BEGIN
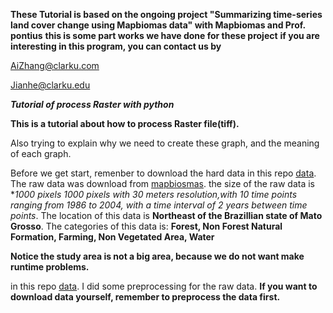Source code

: **These Tutorial is based on the ongoing project "Summarizing time-series land cover change using Mapbiomas data" with Mapbiomas and Prof. pontius** 
**this is some part works we have done for these project**
**if you are interesting in this program, you can contact us by**

AiZhang@clarku.com

Jianhe@clarku.edu


***Tutorial of process Raster with python***

**This is a tutorial about how to process Raster file(tiff).**

Also trying to explain why we need to create these graph, and the meaning of each graph.

Before we get start, remenber to download the hard data in this repo [data](https://github.com/Solojang/COMPUTER-PROG-FOR-GIS/tree/main/data).
The raw data was download from [mapbiosmas](https://mapbiomas.org/download).
the size of the raw data is **1000 pixels *1000 pixels with 30 meters resolution,with 10 time points ranging from 1986 to 2004, with a time interval of 2 years between time points**.
The location of this data is **Northeast of the Brazillian state of Mato Grosso**.
The categories of this data is: **Forest, Non Forest Natural  Formation, Farming, Non Vegetated Area, Water**

**Notice the study area is not a big area, because we do not want make runtime problems.**

in this repo [data](https://github.com/Solojang/COMPUTER-PROG-FOR-GIS/tree/main/data). I did some preprocessing for the raw data. 
**If you want to download data yourself, remember to preprocess the data first.**
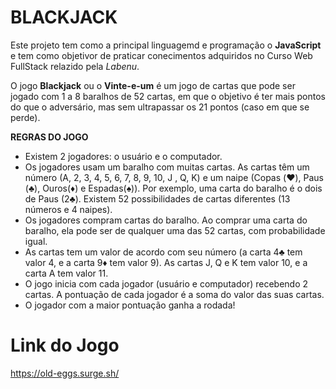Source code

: # BLACKJACK

Este projeto tem como a principal linguagemd e programação o **JavaScript** e tem como objetivor de praticar conecimentos adquiridos no Curso Web FullStack relazido pela *Labenu*.

O jogo **Blackjack** ou o **Vinte-e-um** é um jogo de cartas que pode ser jogado com 1 a 8 baralhos de 52 cartas, em que o objetivo é ter mais pontos do que o adversário, mas sem ultrapassar os 21 pontos (caso em que se perde).


**REGRAS DO JOGO**
- Existem 2 jogadores: o usuário e o computador.
- Os jogadores usam um baralho com muitas cartas. As cartas têm um número (A, 2, 3, 4, 5, 6, 7, 8, 9, 10, J , Q, K) e um naipe (Copas (♥️), Paus (♣️), Ouros(♦️) e Espadas(♠️)). Por exemplo, uma carta do baralho é o dois de Paus (2♣️). Existem 52 possibilidades de cartas diferentes (13 números e 4 naipes).
- Os jogadores compram cartas do baralho. Ao comprar uma carta do baralho, ela pode ser de qualquer uma das 52 cartas, com probabilidade igual.
- As cartas tem um valor de acordo com seu número (a carta 4♣️ tem valor 4, e a carta 9♦️ tem valor 9). As cartas J, Q e K tem valor 10, e a carta A tem valor 11.
- O jogo inicia com cada jogador (usuário e computador) recebendo 2 cartas. A pontuação de cada jogador é a soma do valor das suas cartas.
- O jogador com a maior pontuação ganha a rodada!


# Link do Jogo
https://old-eggs.surge.sh/
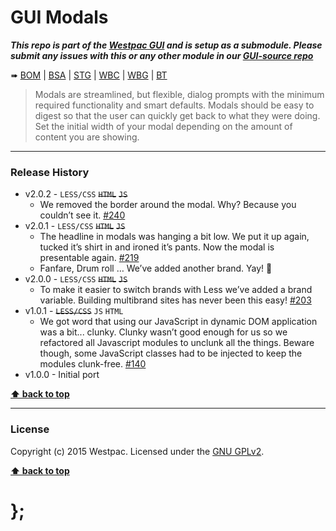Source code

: GUI Modals
==========

***This repo is part of the [Westpac GUI](http://gel.westpacgroup.com.au/GUI/) and is setup as a submodule. Please submit any issues with this or any other
module in our [GUI-source repo](https://github.com/WestpacCXTeam/GUI-source/issues)***

➠
[BOM](http://westpaccxteam.github.io/GUI-modals/tests/BOM/) |
[BSA](http://westpaccxteam.github.io/GUI-modals/tests/BSA/) |
[STG](http://westpaccxteam.github.io/GUI-modals/tests/STG/) |
[WBC](http://westpaccxteam.github.io/GUI-modals/tests/WBC/) |
[WBG](http://westpaccxteam.github.io/GUI-modals/tests/WBG/) |
[BT](http://westpaccxteam.github.io/GUI-modals/tests/BT/)

> Modals are streamlined, but flexible, dialog prompts with the minimum required functionality and smart defaults. Modals should be easy to digest so that the
> user can quickly get back to what they were doing. Set the initial width of your modal depending on the amount of content you are showing.

----------------------------------------------------------------------------------------------------------------------------------------------------------------


### Release History

* v2.0.2 - `LESS/CSS` ~~`HTML`~~ ~~`JS`~~
	* We removed the border around the modal. Why? Because you couldn’t see it.
		[#240](https://github.com/WestpacCXTeam/GUI-source/issues/240)
* v2.0.1 - `LESS/CSS` ~~`HTML`~~ ~~`JS`~~
	* The headline in modals was hanging a bit low. We put it up again, tucked it’s shirt in and ironed it’s pants. Now the modal is presentable again.
		[#219](https://github.com/WestpacCXTeam/GUI-source/issues/219)
	* Fanfare, Drum roll … We’ve added another brand. Yay! :clap:
* v2.0.0 - `LESS/CSS` ~~`HTML`~~ ~~`JS`~~
	* To make it easier to switch brands with Less we’ve added a brand variable. Building multibrand sites has never been this easy!
		[#203](https://github.com/WestpacCXTeam/GUI-source/issues/203)
* v1.0.1 - ~~`LESS/CSS`~~ `JS` `HTML`
	* We got word that using our JavaScript in dynamic DOM application was a bit... clunky. Clunky wasn’t good enough for us so we refactored all Javascript
		modules to unclunk all the things. Beware though, some JavaScript classes had to be injected to keep the modules clunk-free.
		[#140](https://github.com/WestpacCXTeam/GUI-source/issues/140)
* v1.0.0 - Initial port

**[⬆ back to top](#content)**


----------------------------------------------------------------------------------------------------------------------------------------------------------------


### License

Copyright (c) 2015 Westpac. Licensed under the [GNU GPLv2](https://raw.githubusercontent.com/WestpacCXTeam/GUI-modals/master/LICENSE).

**[⬆ back to top](#content)**

# };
END
* [HOW TO COMPLETE THIS TASK] Taking the listing above as the source, transcribe only the lines starting at the line with "Este projeto tem" and going through the line with "- Existem 2", unaltered and with both ends included.

* [RESPONSE FOR THIS EXERCISE]
Este projeto tem como a principal linguagemd e programação o **JavaScript** e tem como objetivor de praticar conecimentos adquiridos no Curso Web FullStack relazido pela *Labenu*.

O jogo **Blackjack** ou o **Vinte-e-um** é um jogo de cartas que pode ser jogado com 1 a 8 baralhos de 52 cartas, em que o objetivo é ter mais pontos do que o adversário, mas sem ultrapassar os 21 pontos (caso em que se perde).


**REGRAS DO JOGO**
- Existem 2 jogadores: o usuário e o computador.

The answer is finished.